Pour 5 dollars on telecharge 3 archives d'install : une pour Mac, une pour PC et une pour Linux. Si c'est pas de l'amour ca quand meme !
Au passage, je pense que Tomas Dvorak est un compositeur de genie, j'espere entendre ses morceaux dans d'autres prods ou meme dans des films plus tard.

A noter le commentaire suivant sur le blog qui n'etonne plus depuis l'affaire World of Goo : "our estimate from the feedback is that only 5-15% of Machinarium players actually paid for the game." Je vais pas refaire la guerre securitaire de notre ami Ministre de l'Interieur, mais ca donne quand meme envie de lui suggerer de placer les pirates a cote des polygames dans sa nouvelle Loi pour faire un max de voies aux prochaines elections, non ?

----------


## cnl_Angus

Ils sont vraiment classe les gars d'Amanita. Le jeu est vraiment bon dans son genre, et garanti sans DRM moisis a l'intérieur. 
J'espère que cette opération va marcher, au moins en leur faisant un coup de (bonne) publicité.

----------


## sissi

Ce serait un crime de passer à coté.

----------


## Kinski

> Au passage, je pense que Tomas Dvorak est un compositeur de genie, j'espere entendre ses morceaux dans d'autres prods ou meme dans des films plus tard.

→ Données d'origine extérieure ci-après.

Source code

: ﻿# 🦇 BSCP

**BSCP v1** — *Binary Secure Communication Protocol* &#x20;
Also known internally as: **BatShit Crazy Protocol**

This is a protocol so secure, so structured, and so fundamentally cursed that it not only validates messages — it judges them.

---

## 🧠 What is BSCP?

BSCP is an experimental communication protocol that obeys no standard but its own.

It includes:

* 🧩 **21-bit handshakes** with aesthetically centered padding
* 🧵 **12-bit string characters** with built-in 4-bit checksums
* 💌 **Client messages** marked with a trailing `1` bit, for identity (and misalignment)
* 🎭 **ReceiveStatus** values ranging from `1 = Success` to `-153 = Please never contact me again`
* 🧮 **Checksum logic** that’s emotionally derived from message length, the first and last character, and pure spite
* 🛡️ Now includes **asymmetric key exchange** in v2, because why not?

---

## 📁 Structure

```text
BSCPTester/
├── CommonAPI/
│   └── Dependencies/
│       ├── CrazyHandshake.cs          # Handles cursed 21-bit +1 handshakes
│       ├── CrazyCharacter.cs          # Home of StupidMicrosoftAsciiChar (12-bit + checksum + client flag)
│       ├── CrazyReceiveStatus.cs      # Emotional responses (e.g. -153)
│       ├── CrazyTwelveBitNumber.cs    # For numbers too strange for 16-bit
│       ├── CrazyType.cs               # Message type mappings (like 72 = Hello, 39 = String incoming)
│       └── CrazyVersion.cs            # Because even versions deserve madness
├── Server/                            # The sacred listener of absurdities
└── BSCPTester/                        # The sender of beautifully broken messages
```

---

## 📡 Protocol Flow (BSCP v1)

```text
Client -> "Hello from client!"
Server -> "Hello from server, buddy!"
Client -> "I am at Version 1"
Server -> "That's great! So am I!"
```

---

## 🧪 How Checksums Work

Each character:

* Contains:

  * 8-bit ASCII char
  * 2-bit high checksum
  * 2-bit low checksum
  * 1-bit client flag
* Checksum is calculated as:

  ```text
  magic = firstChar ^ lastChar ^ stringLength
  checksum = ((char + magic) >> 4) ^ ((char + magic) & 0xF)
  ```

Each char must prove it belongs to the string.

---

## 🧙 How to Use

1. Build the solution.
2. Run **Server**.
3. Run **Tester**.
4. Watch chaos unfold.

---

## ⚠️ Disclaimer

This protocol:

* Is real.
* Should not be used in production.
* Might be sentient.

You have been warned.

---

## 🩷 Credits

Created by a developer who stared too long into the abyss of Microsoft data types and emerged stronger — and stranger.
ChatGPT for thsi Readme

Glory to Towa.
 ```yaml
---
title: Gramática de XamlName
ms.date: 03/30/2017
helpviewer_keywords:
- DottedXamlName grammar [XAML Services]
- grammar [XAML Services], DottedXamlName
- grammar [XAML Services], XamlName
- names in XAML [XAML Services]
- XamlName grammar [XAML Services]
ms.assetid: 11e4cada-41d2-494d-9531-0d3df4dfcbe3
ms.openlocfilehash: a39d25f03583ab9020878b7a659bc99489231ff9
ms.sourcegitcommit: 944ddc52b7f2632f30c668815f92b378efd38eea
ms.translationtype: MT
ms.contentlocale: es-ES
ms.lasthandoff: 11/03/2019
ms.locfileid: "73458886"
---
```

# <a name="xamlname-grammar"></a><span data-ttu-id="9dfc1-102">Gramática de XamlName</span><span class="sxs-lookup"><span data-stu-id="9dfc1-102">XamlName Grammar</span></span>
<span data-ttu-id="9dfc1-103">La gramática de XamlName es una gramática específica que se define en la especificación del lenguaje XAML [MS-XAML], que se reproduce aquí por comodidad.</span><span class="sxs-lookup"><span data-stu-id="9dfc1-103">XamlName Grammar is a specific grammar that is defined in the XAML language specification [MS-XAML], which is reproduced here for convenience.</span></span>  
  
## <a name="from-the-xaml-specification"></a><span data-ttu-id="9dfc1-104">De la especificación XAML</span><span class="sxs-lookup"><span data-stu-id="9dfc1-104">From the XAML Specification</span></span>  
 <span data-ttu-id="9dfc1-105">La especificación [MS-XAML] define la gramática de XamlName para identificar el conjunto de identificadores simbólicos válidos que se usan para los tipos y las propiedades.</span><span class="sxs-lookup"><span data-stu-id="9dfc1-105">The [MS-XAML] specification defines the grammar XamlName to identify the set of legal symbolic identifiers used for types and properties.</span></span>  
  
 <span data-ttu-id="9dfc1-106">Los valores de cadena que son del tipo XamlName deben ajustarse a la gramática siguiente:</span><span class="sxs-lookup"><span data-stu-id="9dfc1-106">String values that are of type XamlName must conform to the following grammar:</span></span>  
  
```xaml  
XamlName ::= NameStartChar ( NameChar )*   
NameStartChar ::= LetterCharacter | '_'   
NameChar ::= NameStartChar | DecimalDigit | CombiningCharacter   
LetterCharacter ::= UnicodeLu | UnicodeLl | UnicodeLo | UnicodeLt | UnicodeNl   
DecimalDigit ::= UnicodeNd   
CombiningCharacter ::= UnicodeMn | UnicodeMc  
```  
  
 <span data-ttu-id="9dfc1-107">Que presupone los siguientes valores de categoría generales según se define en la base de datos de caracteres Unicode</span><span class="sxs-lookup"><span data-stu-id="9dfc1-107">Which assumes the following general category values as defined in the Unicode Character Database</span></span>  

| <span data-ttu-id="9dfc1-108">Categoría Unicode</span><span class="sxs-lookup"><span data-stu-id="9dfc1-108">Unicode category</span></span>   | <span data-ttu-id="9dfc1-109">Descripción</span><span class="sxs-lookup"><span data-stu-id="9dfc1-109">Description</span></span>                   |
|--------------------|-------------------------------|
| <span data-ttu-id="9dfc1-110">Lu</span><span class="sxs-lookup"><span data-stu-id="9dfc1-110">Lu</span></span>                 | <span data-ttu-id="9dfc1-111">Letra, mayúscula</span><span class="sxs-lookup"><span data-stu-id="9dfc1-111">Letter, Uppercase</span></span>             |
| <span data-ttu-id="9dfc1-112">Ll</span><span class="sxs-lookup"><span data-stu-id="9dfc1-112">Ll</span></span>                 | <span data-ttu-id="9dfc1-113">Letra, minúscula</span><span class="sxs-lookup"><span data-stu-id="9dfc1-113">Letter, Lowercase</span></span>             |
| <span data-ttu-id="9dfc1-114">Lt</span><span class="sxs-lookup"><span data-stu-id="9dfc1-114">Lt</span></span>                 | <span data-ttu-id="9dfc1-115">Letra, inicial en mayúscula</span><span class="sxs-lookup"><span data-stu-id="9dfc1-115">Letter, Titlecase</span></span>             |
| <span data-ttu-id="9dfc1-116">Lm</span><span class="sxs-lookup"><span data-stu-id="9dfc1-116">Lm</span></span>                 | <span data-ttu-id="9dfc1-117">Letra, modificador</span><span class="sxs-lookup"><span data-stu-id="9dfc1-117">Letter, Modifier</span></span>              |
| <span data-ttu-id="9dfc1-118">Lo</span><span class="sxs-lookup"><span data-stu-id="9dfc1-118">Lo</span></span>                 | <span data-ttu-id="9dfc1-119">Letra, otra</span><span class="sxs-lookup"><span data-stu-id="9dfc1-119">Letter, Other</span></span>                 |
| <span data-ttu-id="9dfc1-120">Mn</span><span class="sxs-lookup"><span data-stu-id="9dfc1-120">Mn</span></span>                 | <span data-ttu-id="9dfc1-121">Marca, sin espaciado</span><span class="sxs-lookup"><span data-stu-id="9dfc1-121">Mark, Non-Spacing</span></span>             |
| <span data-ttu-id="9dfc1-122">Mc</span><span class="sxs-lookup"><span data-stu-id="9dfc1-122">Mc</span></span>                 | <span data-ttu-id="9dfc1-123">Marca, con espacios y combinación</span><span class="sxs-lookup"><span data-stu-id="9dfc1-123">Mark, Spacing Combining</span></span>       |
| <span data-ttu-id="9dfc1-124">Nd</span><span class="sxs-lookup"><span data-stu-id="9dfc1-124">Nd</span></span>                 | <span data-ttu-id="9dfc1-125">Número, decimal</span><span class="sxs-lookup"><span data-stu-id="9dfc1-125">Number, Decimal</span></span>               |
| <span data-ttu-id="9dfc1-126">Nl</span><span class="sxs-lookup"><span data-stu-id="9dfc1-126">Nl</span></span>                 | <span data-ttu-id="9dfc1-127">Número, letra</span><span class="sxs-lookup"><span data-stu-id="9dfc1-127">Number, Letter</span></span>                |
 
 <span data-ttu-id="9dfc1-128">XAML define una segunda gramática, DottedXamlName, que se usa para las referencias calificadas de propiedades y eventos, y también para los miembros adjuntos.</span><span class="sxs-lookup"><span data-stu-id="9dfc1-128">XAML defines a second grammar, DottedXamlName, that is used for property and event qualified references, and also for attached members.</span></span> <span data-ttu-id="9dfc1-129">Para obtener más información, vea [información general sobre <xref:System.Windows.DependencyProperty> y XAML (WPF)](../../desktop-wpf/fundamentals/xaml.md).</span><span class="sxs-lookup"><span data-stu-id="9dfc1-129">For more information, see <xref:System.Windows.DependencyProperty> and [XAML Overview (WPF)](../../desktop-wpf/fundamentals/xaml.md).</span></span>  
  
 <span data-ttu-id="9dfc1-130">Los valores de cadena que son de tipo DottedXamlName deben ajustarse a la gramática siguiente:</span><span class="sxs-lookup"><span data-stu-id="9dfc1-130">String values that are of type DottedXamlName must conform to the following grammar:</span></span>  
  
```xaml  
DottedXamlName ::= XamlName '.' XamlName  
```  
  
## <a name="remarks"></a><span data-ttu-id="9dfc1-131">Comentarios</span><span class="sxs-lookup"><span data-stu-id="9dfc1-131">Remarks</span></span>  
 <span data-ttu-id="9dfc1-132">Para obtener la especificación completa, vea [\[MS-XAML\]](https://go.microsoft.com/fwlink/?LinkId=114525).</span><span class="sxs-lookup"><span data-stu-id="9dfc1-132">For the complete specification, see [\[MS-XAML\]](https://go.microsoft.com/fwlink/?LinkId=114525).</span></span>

Clair, certains morceaux sont vraiment à chialer tellement c'est bô... :Emo: 
Machinarium, ma dernière claque sur pc... ::cry::

----------


## MaitreSoda

> Ce serait un crime de passer à coté.


Watch me  :B):

----------


## Barki

Via Paypal ça fait 4€66...

----------


## Phileas

Sans deconner faut juste pas rater ça !

Excellent jeu, j'en garde un souvenir tout attendri de petit agneau...

----------


## Vava

Ayé j'ai fait ma BA; un peu honteux d'attendre que les prix baissent mais toujours mieux que de ne pas l'acheter du tout  :B):

----------


## ZePostman

Superbe jeu.
Un des rares jeu que j'ai recommencé direct après l'avoir fini.

----------


## IZERA_WarheaD

C'est fou, je sais pas vous mes les dessins me font foutrement penser à l'univers de mordillo ...

----------


## CrossfireX

Personnellement, je préfère le payer plus cher et l'avoir en version boite.  :tired: 
Surtout si le chef d'œuvre dont on m'a fait l'éloge.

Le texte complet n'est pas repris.